None of those I spoke with last week think Putin is personally "power
hungry." It seemed to them a ridiculous question to ask and was
brushed off. They believe he wants the best for Russia and that he
wants Russia to be integrated into the world of free nations. None
believe that he wants a return to rank authoritarianism. All believe
he is in a harrowing spot trying to figure out "how" to get from
where the nation is today to where it needs to go, but not knowing
the means to get there, whom to trust to help - and is working in
near isolation at this juncture. This is both tragic for him and
dangerous for Russia.
I'd like to add another personal comment which to my mind complicates
Putin's task as president and that is the behaviors and practices of
Russia's citizenry. We assume that Russian and Western citizens are
alike, that we think alike, that we reason alike. For the most part
we do. On the educational and intellectual end, Russians in general
surpass Americans educationally and in classical culture. However,
there is one small but very decisive aspect of their public and
collective experience which has a near void.
This includes the very crux of what it takes to create a civil
society: a near void in the impulse of citizens to unite, the
willingness to stand up publicly for change; the inclination to
challenge authorities; the stomach to run for public office to change
things; the willingness to take on informal leadership; the
experience to organize and facilitate effective ad hoc meetings; the
ability to lead or to accept leadership from each other; the capacity
to trust one another. This void is understandable; they have had no
practice, no models in these spheres. For three generations, even
centuries, any of these attempts were punished by imprisonment and
even death. However, in combination, they vastly complicate Russia's
ability today to move toward democratic behaviors and institutions,
and local self governance. Any country's executive leadership needs
a viable, strong collective voice from the bottom up to inform and
balance executive power. There is a Russian proverb that says
something like, the Tsar who doesn't listen to boyars is damned...
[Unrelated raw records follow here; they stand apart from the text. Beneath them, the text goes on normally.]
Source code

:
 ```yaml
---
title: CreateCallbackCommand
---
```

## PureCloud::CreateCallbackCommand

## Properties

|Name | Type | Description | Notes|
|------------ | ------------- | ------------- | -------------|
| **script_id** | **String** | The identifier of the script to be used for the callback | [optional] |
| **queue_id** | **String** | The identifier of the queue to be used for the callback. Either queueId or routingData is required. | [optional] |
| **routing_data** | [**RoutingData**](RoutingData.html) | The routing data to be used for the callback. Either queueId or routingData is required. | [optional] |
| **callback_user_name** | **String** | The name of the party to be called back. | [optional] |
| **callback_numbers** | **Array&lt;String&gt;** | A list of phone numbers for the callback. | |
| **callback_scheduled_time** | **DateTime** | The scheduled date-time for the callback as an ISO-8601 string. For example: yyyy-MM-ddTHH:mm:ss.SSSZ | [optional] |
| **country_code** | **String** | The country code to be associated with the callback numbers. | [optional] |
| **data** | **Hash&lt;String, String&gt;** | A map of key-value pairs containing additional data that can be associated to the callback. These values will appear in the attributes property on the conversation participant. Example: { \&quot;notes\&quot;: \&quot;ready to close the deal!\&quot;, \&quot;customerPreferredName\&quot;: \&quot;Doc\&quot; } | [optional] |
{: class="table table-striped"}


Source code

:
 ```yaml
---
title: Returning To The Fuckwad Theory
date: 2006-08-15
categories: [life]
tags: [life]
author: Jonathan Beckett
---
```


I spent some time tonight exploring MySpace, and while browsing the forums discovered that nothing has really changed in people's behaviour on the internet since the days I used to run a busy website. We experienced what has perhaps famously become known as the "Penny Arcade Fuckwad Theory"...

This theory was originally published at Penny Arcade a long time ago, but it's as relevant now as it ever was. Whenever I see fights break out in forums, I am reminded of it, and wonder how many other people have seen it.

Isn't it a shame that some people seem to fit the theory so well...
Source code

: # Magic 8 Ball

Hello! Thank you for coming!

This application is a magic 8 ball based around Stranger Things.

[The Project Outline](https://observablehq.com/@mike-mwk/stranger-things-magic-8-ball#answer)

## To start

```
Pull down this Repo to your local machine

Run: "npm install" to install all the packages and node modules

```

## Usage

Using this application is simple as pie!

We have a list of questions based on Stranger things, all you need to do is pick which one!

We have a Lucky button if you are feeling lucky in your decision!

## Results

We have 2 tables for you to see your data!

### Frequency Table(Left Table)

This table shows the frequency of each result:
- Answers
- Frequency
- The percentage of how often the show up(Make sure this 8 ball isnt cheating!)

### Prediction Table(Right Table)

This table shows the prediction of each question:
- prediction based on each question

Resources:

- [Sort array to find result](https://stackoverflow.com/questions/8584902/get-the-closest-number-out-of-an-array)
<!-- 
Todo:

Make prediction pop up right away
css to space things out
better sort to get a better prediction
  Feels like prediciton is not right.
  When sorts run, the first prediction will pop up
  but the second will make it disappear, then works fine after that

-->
The question of freedom of the media comes up here, and yet it is
more than that. People uniting creates voice, developing and
lobbying societal needs, business needs, gets attention. This void
must be filled by Russian citizens themselves.
Hopefully the current experience of assertiveness by citizens in
Ukraine, whether Russians agree with Ukrainians goals or not, will
provide Russians with a model and embolden them to see what can
happen when citizens unite and stand for what they believe they
deserve.
One important aspect to acknowledge: Russians who have developed
businesses, those who help facilitate the building of business
sectors (like CCI offices across Russia's regions), and those who
have had out-of-country experience, tend to have much better
understanding of what's needed to develop civil society and have a
readiness to stand up and be counted, than do those who haven't had
this combination of experiences.
Thanks to all of you who have hosted Russian entrepreneurs in your
businesses, homes and communities where they have been able to fill
in the blanks left by their near unique history - which they aren't
responsible for - but nonetheless needs to be replaced by a more
open, assertive society if Russia moves to its rightful place in the
21st century. Thanks also to the Department of State which has
helped fund PEP and other CCI programs and recently has worked
diligently to help CCI move the PEP program into perpetuity.
I'm told that Putin is currently putting together a "public
chamber" to try to stimulate innovative thinking and input from
high-level professionals across Russia, thus providing additional
brain power at the top. It is said that the chamber will be composed
of volunteer specialists with no remuneration, cars, dachas or
privileges. They will have revolving term limits.